There are many use cases which do not require user interactions to be under the control of the TEE - for example if signing and/or encrypting data which was generated in the REE (e.g. Android, Windows, Linux).

GlobalPlatform compliant TEE implementations can implement APIs supporting secured control of display, touchscreen input and biometric authentication if these use cases are required. The GP APIs essentially guarantee that only one TA controls the relevant peripherals using a transaction, and provides mechanisms to indicate this to the user. There are commercial deployments of all of these APIs.

It is probable that components such as secured input and/or display contain significant components in all of the TEE kernel, SBM and REE (due to the need to orchestrate ownership of peripherals).

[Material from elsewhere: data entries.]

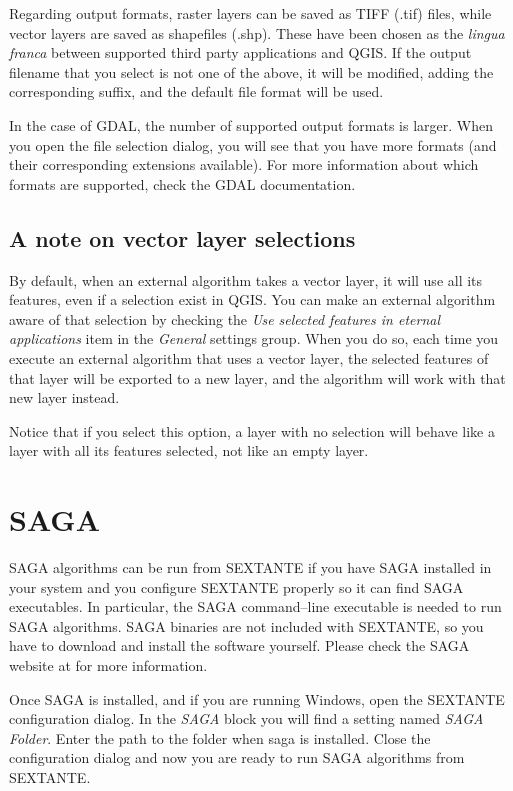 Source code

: Regarding output formats, raster layers can be saved as TIFF (.tif) files, while vector layers are saved as shapefiles (.shp). These have been chosen as the \emph{lingua franca} between supported third party applications and QGIS. If the output filename that you select is not one of the above, it will be modified, adding the corresponding suffix, and the default file format will be used.

In the case of GDAL, the number of supported output formats is larger. When you open the file selection dialog, you will see that you have more formats (and their corresponding extensions available). For more information about which formats are supported, check the GDAL documentation.

\subsection{A note on vector layer selections}

By default, when an external algorithm takes a vector layer, it will use all its features, even if a selection exist in QGIS. You can make an external algorithm aware of that selection by checking the \emph{Use selected features in eternal applications} item in the \emph{General} settings group. When you do so, each time you execute an external algorithm that uses a vector layer, the selected features of that layer will be exported to a new layer, and the algorithm will work with that new layer instead.

Notice that if you select this option, a layer with no selection will behave like a layer with all its features selected, not like an empty layer.


\section{SAGA}

SAGA algorithms can be run from SEXTANTE if you have SAGA installed in your system and you configure SEXTANTE properly so it can find SAGA executables. In particular, the SAGA command--line executable is needed to run SAGA algorithms. SAGA binaries are not included with SEXTANTE, so you have to download and install the software yourself. Please check the SAGA website at \texttt{} for more information.

Once SAGA is installed, and if you are running Windows, open the SEXTANTE configuration dialog. In the \emph{SAGA} block you will find a setting named \emph{SAGA Folder}. Enter the path to the folder when saga is installed. Close the configuration dialog and now you are ready to run SAGA algorithms from SEXTANTE.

Since OTrP explicitly manages only TAs, it is not obvious to me that a large class of potential security bugs can be fixed using OTrP alone. A good example is at https://www.blackhat.com/docs/us-15/materials/us-15-Zhang-Fingerprints-On-Mobile-Devices-Abusing-And-Leaking.pdf. This type of exploit can probably only be fixed with a complete system update. I am uncomfortable with any use case implying that OTrP can be used to patch system level vulnerabilities such as keyboard and display.

3.2.  Use Case 2 - IoT

The only example here given is smart door locks.
I think that this is really confused.   The most important thing the TEE can
do is to provide original bootstrap process, and then yes, storage and update
of session keys.   After putting all that in the TEE, what's actually left?

I believe the intention here is to indicate that the session keys are stored and owned in a TA rather than in the TEE itself. This might allow e.g. a hotel chain to use multiple vendors of door-locks and manage them from a single system (TSM) of its own.

====

Based upon what I have read so far, I can't see a role for the IETF, but I
continue to read with an open mind.

Best regards
Jeremy